• Your objective
Retype the range from the line holding "- [The wasm-pack" to the last line of the listing, inclusive, exactly as it appears and with nothing else.

── Exercise input ──

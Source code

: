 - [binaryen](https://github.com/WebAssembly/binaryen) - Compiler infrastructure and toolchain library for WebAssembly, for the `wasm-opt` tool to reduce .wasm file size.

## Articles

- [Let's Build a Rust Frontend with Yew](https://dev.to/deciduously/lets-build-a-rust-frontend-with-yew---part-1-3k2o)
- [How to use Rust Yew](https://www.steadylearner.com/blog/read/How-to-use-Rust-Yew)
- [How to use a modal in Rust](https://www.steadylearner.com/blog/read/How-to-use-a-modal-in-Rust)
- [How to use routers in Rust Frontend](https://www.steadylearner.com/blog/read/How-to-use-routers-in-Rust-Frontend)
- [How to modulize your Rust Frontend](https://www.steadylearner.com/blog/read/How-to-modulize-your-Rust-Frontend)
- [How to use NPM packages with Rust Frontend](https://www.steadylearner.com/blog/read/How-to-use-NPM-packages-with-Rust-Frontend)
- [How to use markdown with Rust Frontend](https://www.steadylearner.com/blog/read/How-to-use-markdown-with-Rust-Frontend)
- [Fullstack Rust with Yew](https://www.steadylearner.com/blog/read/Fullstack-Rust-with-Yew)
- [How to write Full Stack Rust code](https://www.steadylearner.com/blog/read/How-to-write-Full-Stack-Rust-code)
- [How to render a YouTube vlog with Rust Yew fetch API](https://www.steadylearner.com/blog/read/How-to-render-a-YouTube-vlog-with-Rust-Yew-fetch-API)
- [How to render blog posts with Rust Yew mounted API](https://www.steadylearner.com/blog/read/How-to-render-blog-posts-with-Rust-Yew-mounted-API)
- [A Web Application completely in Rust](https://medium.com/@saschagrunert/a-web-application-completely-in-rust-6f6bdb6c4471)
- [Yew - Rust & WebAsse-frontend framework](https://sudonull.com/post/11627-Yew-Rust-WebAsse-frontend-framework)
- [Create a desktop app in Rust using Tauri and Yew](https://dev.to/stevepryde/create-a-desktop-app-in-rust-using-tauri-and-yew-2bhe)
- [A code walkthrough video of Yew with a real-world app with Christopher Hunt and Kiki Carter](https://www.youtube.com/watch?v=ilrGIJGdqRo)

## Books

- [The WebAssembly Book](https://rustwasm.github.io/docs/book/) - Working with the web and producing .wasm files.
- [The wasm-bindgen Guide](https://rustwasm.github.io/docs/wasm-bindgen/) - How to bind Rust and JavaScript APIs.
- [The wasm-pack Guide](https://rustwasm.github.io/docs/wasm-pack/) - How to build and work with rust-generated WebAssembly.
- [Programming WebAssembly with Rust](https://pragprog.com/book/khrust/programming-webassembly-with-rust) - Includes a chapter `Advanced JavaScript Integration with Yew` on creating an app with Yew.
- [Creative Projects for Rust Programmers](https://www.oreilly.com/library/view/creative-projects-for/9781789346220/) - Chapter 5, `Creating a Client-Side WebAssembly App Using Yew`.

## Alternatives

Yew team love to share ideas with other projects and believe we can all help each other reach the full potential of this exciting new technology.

───

• Reply to the task
- [The wasm-pack Guide](https://rustwasm.github.io/docs/wasm-pack/) - How to build and work with rust-generated WebAssembly.
- [Programming WebAssembly with Rust](https://pragprog.com/book/khrust/programming-webassembly-with-rust) - Includes a chapter `Advanced JavaScript Integration with Yew` on creating an app with Yew.
- [Creative Projects for Rust Programmers](https://www.oreilly.com/library/view/creative-projects-for/9781789346220/) - Chapter 5, `Creating a Client-Side WebAssembly App Using Yew`.

## Alternatives

Yew team love to share ideas with other projects and believe we can all help each other reach the full potential of this exciting new technology.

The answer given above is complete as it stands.